US Treasury Department breached through remote support platform


Chinese state-sponsored threat actors hacked the U.S. Treasury Department after breaching a remote support platform used by the federal agency.

In a letter sent to lawmakers and seen by the New York Times, the Treasury Department warned lawmakers it was first notified of the breach on December 8th by its vendor BeyondTrust.

BeyondTrust is a privileged access management company that also offers a remote support SaaS platform that can be used to access computers remotely.

“Based on available indicators, the incident has been attributed to a China state-sponsored Advanced Persistent Threat (APT) actor,” reads the letter seen by the New York Times.

“In accordance with Treasury policy, intrusions attributable to an APT are considered a major cybersecurity incident.”

Earlier this month, BleepingComputer reported that BeyondTrust had been breached, with threat actors gaining access to some of the company’s Remote Support SaaS instances.

As part of this breach, the threat actors utilized a stolen Remote Support SaaS API key to reset passwords for local application accounts and gain further privileged access to the systems.

After investigating the attack, BeyondTrust discovered two zero-day vulnerabilities,  CVE-2024-12356 and CVE-2024-12686, that allowed threat actors to breach and take over Remote Support SaaS instances.

As the Treasury Department was a customer of one of these compromised instances, the threat actors were able to use the platform to access agency computers and steal documents remotely.

After BeyondTrust detected the breach, they shut down all compromised instances and revoked the stolen API key.

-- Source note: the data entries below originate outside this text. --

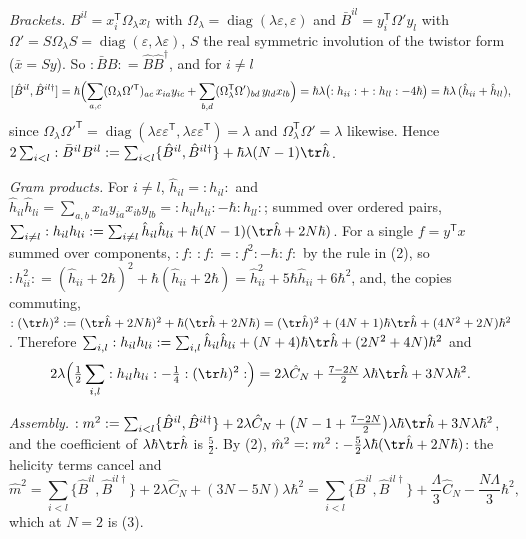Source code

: \emph{Brackets.} $B^{il} = x_{i}^{\mathsf T}\Omega_{\lambda}x_{l}$ with $\Omega_{\lambda} = \operatorname{diag}(\lambda\varepsilon, \varepsilon)$ and $\bar{B}^{il} = y_{i}^{\mathsf T}\Omega'y_{l}$ with $\Omega' = S\Omega_{\lambda}S = \operatorname{diag}(\varepsilon, \lambda\varepsilon)$, $S$ the real symmetric involution of the twistor form ($\bar{x} = Sy$). So $:\bar{B}B: = \hat{B}\hat{B}^{\dagger}$, and for $i \ne l$
\[
[\hat{B}^{il}, \hat{B}^{il\dagger}] = \hbar\Bigl(\sum_{a,c}(\Omega_{\lambda}\Omega'^{\mathsf T})_{ac}\,x_{ia}y_{ic} + \sum_{b,d}(\Omega_{\lambda}^{\mathsf T}\Omega')_{bd}\,y_{ld}x_{lb}\Bigr) = \hbar\lambda\bigl(:h_{ii}: + :h_{ll}: - 4\hbar\bigr) = \hbar\lambda\,(\hat{h}_{ii} + \hat{h}_{ll}),
\]
since $\Omega_{\lambda}\Omega'^{\mathsf T} = \operatorname{diag}(\lambda\varepsilon\varepsilon^{\mathsf T}, \lambda\varepsilon\varepsilon^{\mathsf T}) = \lambda$ and $\Omega_{\lambda}^{\mathsf T}\Omega' = \lambda$ likewise. Hence $2\sum_{i<l}:\bar{B}^{il}B^{il}: = \sum_{i<l}\{\hat{B}^{il}, \hat{B}^{il\dagger}\} + \hbar\lambda(N - 1)\tr\hat{h}$.

\emph{Gram products.} For $i \ne l$, $\hat{h}_{il} = :h_{il}:$ and $\hat{h}_{il}\hat{h}_{li} = \sum_{a,b}x_{la}y_{ia}x_{ib}y_{lb} = :h_{il}h_{li}: - \hbar:h_{ll}:$; summed over ordered pairs, $\sum_{i\ne l}:h_{il}h_{li}: = \sum_{i\ne l}\hat{h}_{il}\hat{h}_{li} + \hbar(N - 1)(\tr\hat{h} + 2N\hbar)$. For a single $f = y^{\mathsf T}x$ summed over components, $:f:\,:f: = :f^{2}: - \hbar:f:$ by the rule in (2), so $:h_{ii}^{2}: = (\hat{h}_{ii} + 2\hbar)^{2} + \hbar(\hat{h}_{ii} + 2\hbar) = \hat{h}_{ii}^{2} + 5\hbar\hat{h}_{ii} + 6\hbar^{2}$, and, the copies commuting, $:(\tr h)^{2}: = (\tr\hat{h} + 2N\hbar)^{2} + \hbar(\tr\hat{h} + 2N\hbar) = (\tr\hat{h})^{2} + (4N + 1)\hbar\tr\hat{h} + (4N^{2} + 2N)\hbar^{2}$. Therefore $\sum_{i,l}:h_{il}h_{li}: = \sum_{i,l}\hat{h}_{il}\hat{h}_{li} + (N + 4)\hbar\tr\hat{h} + (2N^{2} + 4N)\hbar^{2}$ and
\[
2\lambda\Bigl(\tfrac12\sum_{i,l}:h_{il}h_{li}: - \tfrac14:(\tr h)^{2}:\Bigr) = 2\lambda\hat{C}_{N} + \tfrac{7 - 2N}{2}\,\lambda\hbar\tr\hat{h} + 3N\lambda\hbar^{2}.
\]

\emph{Assembly.} $:m^{2}: = \sum_{i<l}\{\hat{B}^{il}, \hat{B}^{il\dagger}\} + 2\lambda\hat{C}_{N} + \bigl(N - 1 + \tfrac{7 - 2N}{2}\bigr)\lambda\hbar\tr\hat{h} + 3N\lambda\hbar^{2}$, and the coefficient of $\lambda\hbar\tr\hat{h}$ is $\tfrac52$. By (2), $\hat{m}^{2} = :m^{2}: - \tfrac52\lambda\hbar(\tr\hat{h} + 2N\hbar)$: the helicity terms cancel and
\[
\hat{m}^{2} = \sum_{i<l}\{\hat{B}^{il}, \hat{B}^{il\dagger}\} + 2\lambda\hat{C}_{N} + (3N - 5N)\lambda\hbar^{2} = \sum_{i<l}\{\hat{B}^{il}, \hat{B}^{il\dagger}\} + \frac{\Lambda}{3}\hat{C}_{N} - \frac{N\Lambda}{3}\hbar^{2},
\]
which at $N = 2$ is (3).

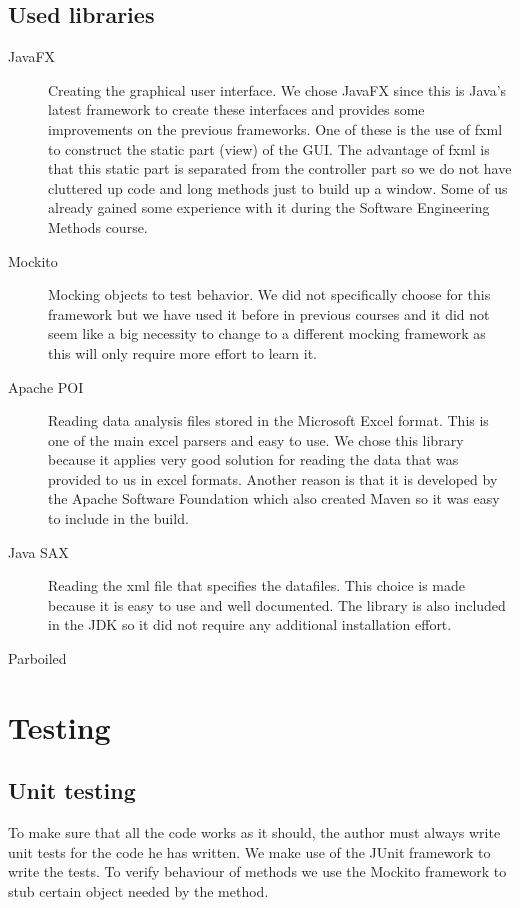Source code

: \documentclass[a4paper]{article}
\begin{document}
\subsection{Used libraries}
\begin{description}

\item[JavaFX] Creating the graphical user interface. We chose JavaFX since this
is Java's latest framework to create these interfaces and provides some
improvements on the previous frameworks. One of these is the use of fxml to
construct the static part (view) of the GUI. The advantage of fxml is that this static part is separated from the controller part so we do not have cluttered up code and long methods just to build up a window. Some of us already gained some
experience with it during the Software Engineering Methods course.

\item[Mockito] Mocking objects to test behavior. We did not specifically choose
for this framework but we have used it before in previous courses and it did not
seem like a big necessity to change to a different mocking framework as this
will only require more effort to learn it.

\item[Apache POI] Reading data analysis files stored in the Microsoft Excel
format. This is one of the main excel parsers and easy to use. We chose this
library because it applies very good solution for reading the data that was
provided to us in excel formats. Another reason is that it is developed by the 
Apache Software Foundation which also created Maven so it was easy to include in
the build.

\item[Java SAX] Reading the xml file that specifies the datafiles. This choice is
made because it is easy to use and well documented. The library is also included
in the JDK so it did not require any additional installation effort.

\item[Parboiled]

\end{description}

\section{Testing}
\subsection{Unit testing}
To make sure that all the code works as it should, the author must always write
unit tests for the code he has written. We make use of the JUnit framework to
write the tests. To verify behaviour of methods we use the Mockito framework to
stub certain object needed by the method.
\end{document}
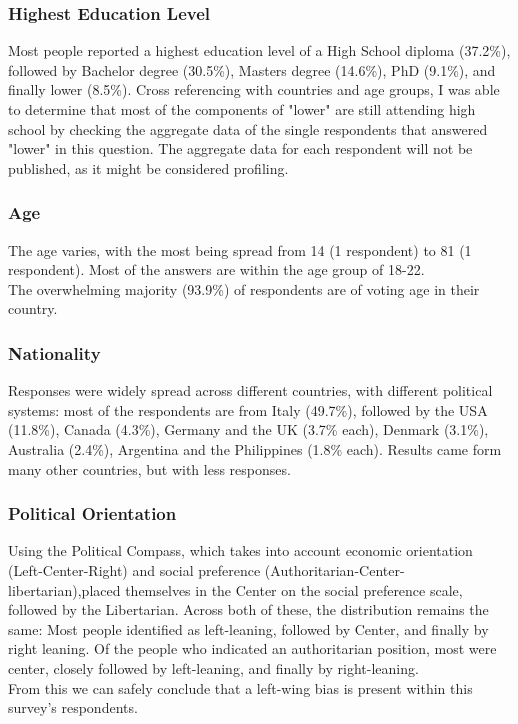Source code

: \documentclass{article}
\begin{document}
\subsubsection{Highest Education Level} %
\label{subsub:Highest Education Level}
Most people reported a highest education level of a High School diploma (37.2\%), followed by Bachelor degree (30.5\%), Masters degree (14.6\%), PhD (9.1\%), and finally lower (8.5\%). Cross referencing with countries and age groups, I was able to determine that most of the components of "lower" are still attending high school by checking the aggregate data of the single respondents that answered "lower" in this question. The aggregate data for each respondent will not be published, as it might be considered profiling.
\subsubsection{Age} %
\label{subsub:Age}
The age varies, with the most being spread from 14 (1 respondent) to 81 (1 respondent). Most of the answers are within the age group of 18-22.\\
The overwhelming majority (93.9\%) of respondents are of voting age in their country.
\subsubsection{Nationality} %
\label{subsub:Nationality}
Responses were widely spread across different countries, with different political systems: most of the respondents are from Italy (49.7\%), followed by the USA (11.8\%), Canada (4.3\%), Germany and the UK (3.7\% each), Denmark (3.1\%), Australia (2.4\%), Argentina and the Philippines (1.8\% each). Results came form many other countries, but with less responses.
\subsubsection{Political Orientation} %
\label{subsub:Political Orientation}
Using the Political Compass, which takes into account economic orientation (Left-Center-Right) and social preference (Authoritarian-Center-libertarian),placed themselves in the Center on the social preference scale, followed by the Libertarian. Across both of these, the distribution remains the same: Most people identified as left-leaning, followed by Center, and finally by right leaning. Of the people who indicated an authoritarian position, most were center, closely followed by left-leaning, and finally by right-leaning.\\
From this we can safely conclude that a left-wing bias is present within this survey's respondents.
\end{document}
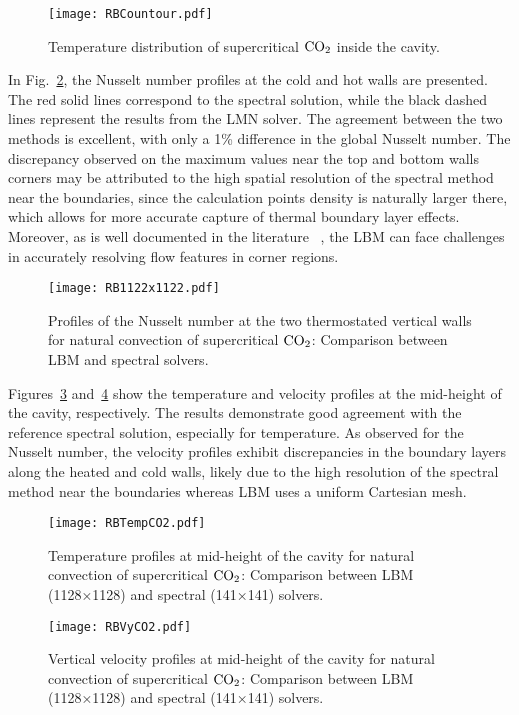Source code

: \begin{figure}[H]
\centering
\texttt{[image: RBCountour.pdf]}
\caption{Temperature distribution of supercritical $\ce{CO2}$ inside the
cavity.}
\label{fig:RB_temperature}
\end{figure}

In Fig.~\ref{fig:RB_validation}, the Nusselt number profiles at the cold and hot
walls are presented. The red solid lines correspond to the spectral solution,
while the black dashed lines represent the results from the LMN solver. The
agreement between the two methods is excellent, with only a 1\% difference in
the global Nusselt number. The discrepancy observed on the maximum values near
the top and bottom walls corners may be attributed to the high spatial
resolution of the spectral method near the boundaries, since the calculation
points density is naturally larger there, which allows for more accurate capture
of thermal boundary layer effects. Moreover, as is well documented in the
literature ~\cite{kruger2017lattice}, the LBM can face challenges in accurately
resolving flow features in corner regions.


\begin{figure}[htbp]
\centering
\texttt{[image: RB1122x1122.pdf]}
\caption{Profiles of the Nusselt number at the two thermostated vertical walls
for natural convection of supercritical $\ce{CO2}$: Comparison between LBM and
spectral solvers.}
\label{fig:RB_validation}
\end{figure}

Figures~\ref{fig:RB_temp_profiles} and~\ref{fig:RB_velocity_profiles} show the
temperature and velocity profiles at the mid-height of the cavity, respectively.
The results demonstrate good agreement with the reference spectral solution,
especially for temperature. As observed for the Nusselt number, the velocity
profiles exhibit discrepancies in the boundary layers along the heated and cold
walls, likely due to the high resolution of the spectral method near the
boundaries whereas LBM uses a uniform Cartesian mesh. 

\begin{figure}[htbp]
\centering
\texttt{[image: RBTempCO2.pdf]}
\caption{Temperature profiles at mid-height of the cavity for natural convection
of supercritical $\ce{CO2}$: Comparison between LBM (1128×1128) and spectral
(141×141) solvers.}
\label{fig:RB_temp_profiles}
\end{figure}

\begin{figure}[H]
\centering
\texttt{[image: RBVyCO2.pdf]}
\caption{Vertical velocity profiles at mid-height of the cavity for natural
convection of supercritical $\ce{CO2}$: Comparison between LBM (1128×1128) and
spectral (141×141) solvers.}
\label{fig:RB_velocity_profiles}
\end{figure}


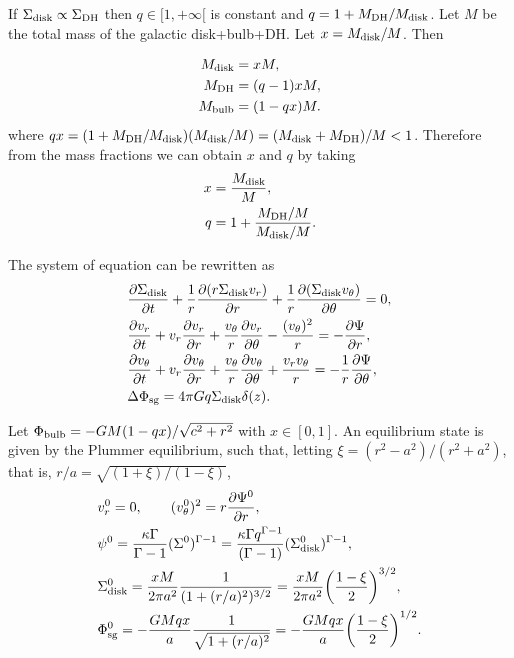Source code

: \documentclass[11pt]{article}
\newcommand{\vr}{v_{r}}
\newcommand{\vt}{v_{\theta}}
\newcommand{\Sigmad}{\Sigma_{\rm{disk}}}
\newcommand{\Phib}{\Phi_{\rm{bulb}}}
\newcommand{\Phisg}{\Phi_{\rm{sg}}}
\newcommand{\Mb}{M_{\rm{bulb}}}
\newcommand{\Md}{M_{\rm{disk}}}
\newcommand{\Mdh}{M_{\rm{DH}}}
\begin{document}
If $\Sigma_{\rm{disk}}\propto\Sigma_{\rm{DH}}$ then $q\in [1,+\infty[$ is constant and $q=1+\Mdh/\Md$. Let  $M$ be the total mass of the galactic disk+bulb+DH. Let $x=\Md/M$.  Then

\begin{align*}
\Md &= x M,\\
\Mdh &= (q-1) x M,\\
\Mb &= (1 - qx)M  .
\end{align*}
where $qx=(1+\Mdh/\Md)(\Md/M)=(\Md+\Mdh)/M < 1$. Therefore from the mass fractions we can obtain $x$ and $q$ by taking
\begin{align*}
x&=  \frac{\Md }{M},\\
q &= 1+\frac{\Mdh/M}{\Md/M}  .
\end{align*}

The system of equation can be rewritten as 
\begin{align}
&\frac{\partial \Sigmad}{\partial t} + \frac{1}{r} \frac{\partial(r\Sigmad \vr)}{\partial r} + \frac{1}{r} \frac{\partial(\Sigmad \vt)}{\partial \theta} = 0 ,\\
&\frac{\partial \vr}{\partial t} + \vr \frac{\partial \vr}{\partial r} + \frac{\vt}{r} \frac{\partial \vr}{\partial \theta} - \frac{(\vt)^2}{r} = -\frac{\partial \Psi}{\partial r} ,\\
&\frac{\partial \vt}{\partial t} + \vr \frac{\partial \vt}{\partial r} + \frac{\vt}{r} \frac{\partial \vt}{\partial \theta} + \frac{\vr\vt}{r} = -\frac{1}{r}\frac{\partial \Psi}{\partial \theta} ,\\
& \Delta \Phisg = 4\pi G q\Sigmad \delta (z).
\end{align}

 Let $\Phib = - G M (1-q x)/\sqrt{c^2+r^2}$ with $x\in [0,1]$. An equilibrium state is given by the Plummer equilibrium, such that,  letting $\xi = (r^2-a^2)/(r^2+a^2) $, that is, $r/a=\sqrt{(1+\xi)/(1-\xi)}$,
\begin{align*}
&\vr^0 = 0,\quad \quad (\vt^0)^2 = r \frac{\partial \Psi^0}{\partial r}, \\
& \psi^0 = \frac{\kappa \Gamma}{\Gamma-1} (\Sigma^0)^{\Gamma-1} = \frac{\kappa \Gamma q^{\Gamma-1}}{(\Gamma-1)} (\Sigmad^0)^{\Gamma-1},\\
& \Sigmad^0 = \frac{xM}{2\pi a^2} \frac{1}{(1+(r/a)^2)^{3/2}} =\frac{xM}{2\pi a^2}   \bigg(\frac{1-\xi}{2}\bigg)^{3/2},\\
& \Phisg^0 = -\frac{G Mqx}{a } \frac{1}{\sqrt{1+(r/a)^2}} = -\frac{G M qx}{a } \bigg(\frac{1-\xi}{2}\bigg)^{1/2} .
\end{align*}
\end{document}
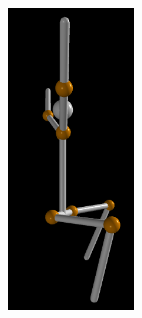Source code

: \documentclass[final]{article}
\begin{document}
\begin{spacing}{1.1}
\begin{center}
  \includegraphics[height=8cm]{fig/myjerkrecons2.png}
\end{center}


\end{spacing}
\end{document}
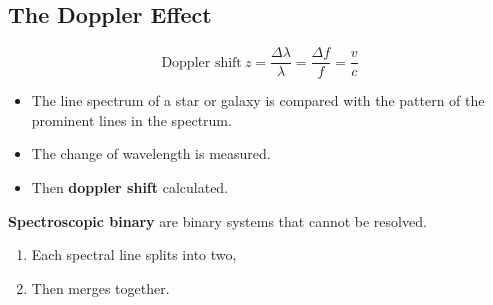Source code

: \subsection{The Doppler Effect}

$$\text{Doppler shift}\ z=\frac{\Delta\lambda}{\lambda}=\frac{\Delta f}{f}=\frac{v}{c}$$

\begin{itemize}
    \item The line spectrum of a star or galaxy is compared with the pattern of the prominent lines in the spectrum.
    \item The change of wavelength is measured.
    \item Then \textbf{doppler shift} calculated.
\end{itemize}

\textbf{Spectroscopic binary} are binary systems that cannot be resolved.
\begin{enumerate}
    \item Each spectral line splits into two,
    \item Then merges together.
\end{enumerate}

The letter says that the FBI and CISA assisted in the investigation into the Treasury Department breach, and there is no evidence that the Chinese threat actors still have access to the agency’s computers now that the compromised instances were shut down.

Chinese state-sponsored threat actors named “Salt Typhoon” have also been linked to recent hacks of nine U.S. telecommunication companies, including Verizon, AT&T, Lument, and T-Mobile. The threat actors are believed to have breached telecom firms in dozens of other countries.

The threat actors utilized this access to target the text messages, voicemails, and phone calls of targeted individuals, and to access wiretap information of those under investigation by law enforcement.

Since this wave of telecom breaches, CISA has urged senior government officials to switch to end-to-end encrypted messaging apps like Signal to reduce communication interception risks.

The U.S. government reportedly plans to ban China Telecom’s last active U.S. operations in response to the telecom hacks.

BleepingComputer sent further questions to the State Department about the breach but has not received a reply yet.